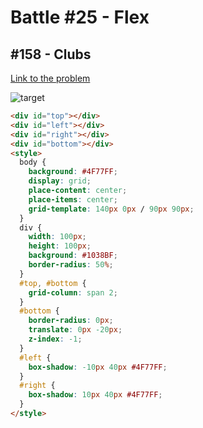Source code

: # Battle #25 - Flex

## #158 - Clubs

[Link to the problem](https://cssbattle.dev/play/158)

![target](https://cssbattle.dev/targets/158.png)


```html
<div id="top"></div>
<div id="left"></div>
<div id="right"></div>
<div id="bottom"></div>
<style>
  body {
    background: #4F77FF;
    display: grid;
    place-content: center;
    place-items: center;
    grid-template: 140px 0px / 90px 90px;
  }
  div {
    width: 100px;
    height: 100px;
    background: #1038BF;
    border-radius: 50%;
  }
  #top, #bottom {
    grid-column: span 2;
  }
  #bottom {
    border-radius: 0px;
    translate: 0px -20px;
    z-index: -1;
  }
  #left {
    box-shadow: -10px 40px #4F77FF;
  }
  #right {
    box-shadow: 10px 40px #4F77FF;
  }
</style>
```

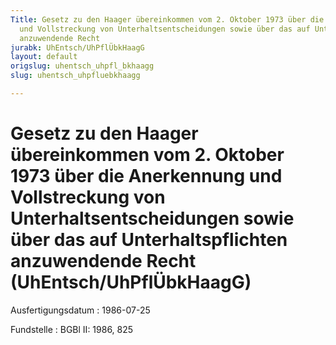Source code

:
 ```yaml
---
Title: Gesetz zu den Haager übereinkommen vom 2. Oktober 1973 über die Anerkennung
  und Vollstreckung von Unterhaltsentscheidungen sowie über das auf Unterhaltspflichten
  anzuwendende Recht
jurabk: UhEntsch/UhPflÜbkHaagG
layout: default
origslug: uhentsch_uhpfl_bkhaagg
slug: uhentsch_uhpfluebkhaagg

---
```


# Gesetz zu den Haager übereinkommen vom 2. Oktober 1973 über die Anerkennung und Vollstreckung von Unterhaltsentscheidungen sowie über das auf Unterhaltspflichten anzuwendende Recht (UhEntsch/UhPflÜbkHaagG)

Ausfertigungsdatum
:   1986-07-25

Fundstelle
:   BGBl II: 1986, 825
^^^^^^^^^^^^^^^^
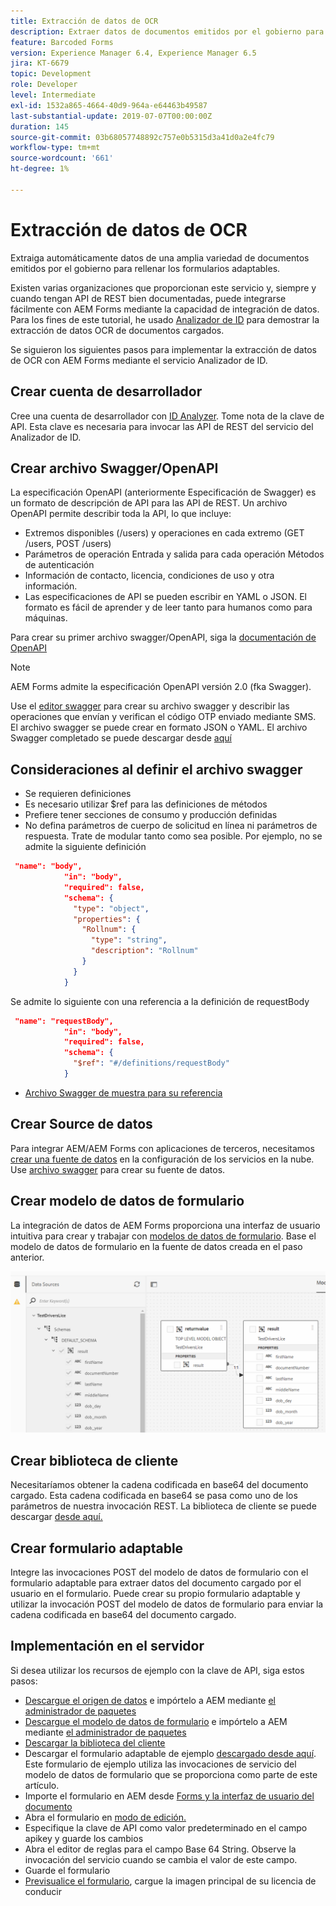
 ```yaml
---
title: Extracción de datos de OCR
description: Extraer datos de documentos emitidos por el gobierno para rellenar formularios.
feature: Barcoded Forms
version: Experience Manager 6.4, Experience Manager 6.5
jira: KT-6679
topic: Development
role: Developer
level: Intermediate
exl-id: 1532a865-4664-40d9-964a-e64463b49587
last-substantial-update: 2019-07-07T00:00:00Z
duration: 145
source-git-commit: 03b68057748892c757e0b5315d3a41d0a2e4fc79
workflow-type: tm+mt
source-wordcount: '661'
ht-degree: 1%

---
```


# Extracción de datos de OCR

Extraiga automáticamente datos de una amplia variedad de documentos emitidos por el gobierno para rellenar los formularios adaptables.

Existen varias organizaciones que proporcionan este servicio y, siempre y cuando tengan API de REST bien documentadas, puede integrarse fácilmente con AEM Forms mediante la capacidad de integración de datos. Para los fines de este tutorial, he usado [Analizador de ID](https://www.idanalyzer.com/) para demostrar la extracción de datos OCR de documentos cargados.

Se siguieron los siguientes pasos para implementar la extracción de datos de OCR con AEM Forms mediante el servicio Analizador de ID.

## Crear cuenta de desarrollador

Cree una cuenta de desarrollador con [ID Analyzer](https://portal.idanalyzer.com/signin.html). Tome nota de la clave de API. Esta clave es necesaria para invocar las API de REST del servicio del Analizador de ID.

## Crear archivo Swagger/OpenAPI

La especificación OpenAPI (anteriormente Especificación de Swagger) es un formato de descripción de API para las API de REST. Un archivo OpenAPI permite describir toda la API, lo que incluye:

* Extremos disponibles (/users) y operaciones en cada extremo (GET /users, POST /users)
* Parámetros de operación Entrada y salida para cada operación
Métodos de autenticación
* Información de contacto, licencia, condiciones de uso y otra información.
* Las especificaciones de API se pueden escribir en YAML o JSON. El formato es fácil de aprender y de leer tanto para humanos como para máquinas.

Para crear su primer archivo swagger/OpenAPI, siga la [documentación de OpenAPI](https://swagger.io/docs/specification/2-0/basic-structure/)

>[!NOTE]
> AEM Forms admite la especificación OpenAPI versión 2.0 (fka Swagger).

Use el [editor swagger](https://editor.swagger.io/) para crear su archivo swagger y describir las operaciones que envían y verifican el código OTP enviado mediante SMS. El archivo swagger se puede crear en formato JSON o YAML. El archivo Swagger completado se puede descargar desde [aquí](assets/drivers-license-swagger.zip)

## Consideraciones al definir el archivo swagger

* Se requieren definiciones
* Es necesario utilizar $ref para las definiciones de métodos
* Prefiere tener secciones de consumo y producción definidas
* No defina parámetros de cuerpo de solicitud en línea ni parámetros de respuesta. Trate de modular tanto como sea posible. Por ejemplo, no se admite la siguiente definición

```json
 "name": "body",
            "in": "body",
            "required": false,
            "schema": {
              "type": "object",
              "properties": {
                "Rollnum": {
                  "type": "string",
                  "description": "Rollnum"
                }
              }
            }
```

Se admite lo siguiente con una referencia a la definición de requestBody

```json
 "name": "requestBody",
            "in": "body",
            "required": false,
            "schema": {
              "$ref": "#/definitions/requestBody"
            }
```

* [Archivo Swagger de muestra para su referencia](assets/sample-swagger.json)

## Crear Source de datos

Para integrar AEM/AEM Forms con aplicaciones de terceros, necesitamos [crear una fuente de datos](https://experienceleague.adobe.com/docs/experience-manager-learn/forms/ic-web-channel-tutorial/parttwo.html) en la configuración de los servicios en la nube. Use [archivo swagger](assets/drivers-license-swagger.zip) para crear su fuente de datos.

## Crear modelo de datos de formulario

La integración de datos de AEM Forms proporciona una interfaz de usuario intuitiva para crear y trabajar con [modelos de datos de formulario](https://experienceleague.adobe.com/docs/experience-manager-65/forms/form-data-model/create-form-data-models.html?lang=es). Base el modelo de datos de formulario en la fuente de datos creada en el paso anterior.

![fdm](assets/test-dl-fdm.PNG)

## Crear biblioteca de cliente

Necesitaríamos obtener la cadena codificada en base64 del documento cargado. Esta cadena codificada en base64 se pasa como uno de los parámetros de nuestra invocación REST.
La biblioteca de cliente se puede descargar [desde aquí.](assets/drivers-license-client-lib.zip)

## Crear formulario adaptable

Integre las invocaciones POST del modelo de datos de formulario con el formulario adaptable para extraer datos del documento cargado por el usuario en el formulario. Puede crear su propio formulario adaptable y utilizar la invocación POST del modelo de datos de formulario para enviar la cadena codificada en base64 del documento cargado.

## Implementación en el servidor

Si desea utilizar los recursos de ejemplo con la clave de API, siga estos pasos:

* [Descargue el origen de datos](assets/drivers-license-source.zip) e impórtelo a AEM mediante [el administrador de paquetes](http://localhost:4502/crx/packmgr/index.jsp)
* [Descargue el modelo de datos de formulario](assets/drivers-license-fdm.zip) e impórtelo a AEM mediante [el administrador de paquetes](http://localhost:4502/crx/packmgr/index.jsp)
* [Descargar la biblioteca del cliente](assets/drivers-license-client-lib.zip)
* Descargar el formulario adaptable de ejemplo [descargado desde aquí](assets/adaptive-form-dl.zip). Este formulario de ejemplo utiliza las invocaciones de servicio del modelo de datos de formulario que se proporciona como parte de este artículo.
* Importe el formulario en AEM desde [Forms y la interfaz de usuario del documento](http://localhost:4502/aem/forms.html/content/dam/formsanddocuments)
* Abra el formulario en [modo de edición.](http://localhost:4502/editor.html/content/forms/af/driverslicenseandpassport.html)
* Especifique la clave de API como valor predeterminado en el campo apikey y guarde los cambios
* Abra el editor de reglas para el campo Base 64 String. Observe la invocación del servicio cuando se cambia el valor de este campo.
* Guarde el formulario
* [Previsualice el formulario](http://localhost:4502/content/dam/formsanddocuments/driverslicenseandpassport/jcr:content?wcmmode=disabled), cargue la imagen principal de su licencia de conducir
^^^^^^^^^^^^^^^^
Take from the material above the lines running from the one with "Métodos de autenticación" through the one with "## Consideraciones al", and repeat them exactly, with nothing else.

Métodos de autenticación
* Información de contacto, licencia, condiciones de uso y otra información.
* Las especificaciones de API se pueden escribir en YAML o JSON. El formato es fácil de aprender y de leer tanto para humanos como para máquinas.

Para crear su primer archivo swagger/OpenAPI, siga la [documentación de OpenAPI](https://swagger.io/docs/specification/2-0/basic-structure/)

>[!NOTE]
> AEM Forms admite la especificación OpenAPI versión 2.0 (fka Swagger).

Use el [editor swagger](https://editor.swagger.io/) para crear su archivo swagger y describir las operaciones que envían y verifican el código OTP enviado mediante SMS. El archivo swagger se puede crear en formato JSON o YAML. El archivo Swagger completado se puede descargar desde [aquí](assets/drivers-license-swagger.zip)

## Consideraciones al definir el archivo swagger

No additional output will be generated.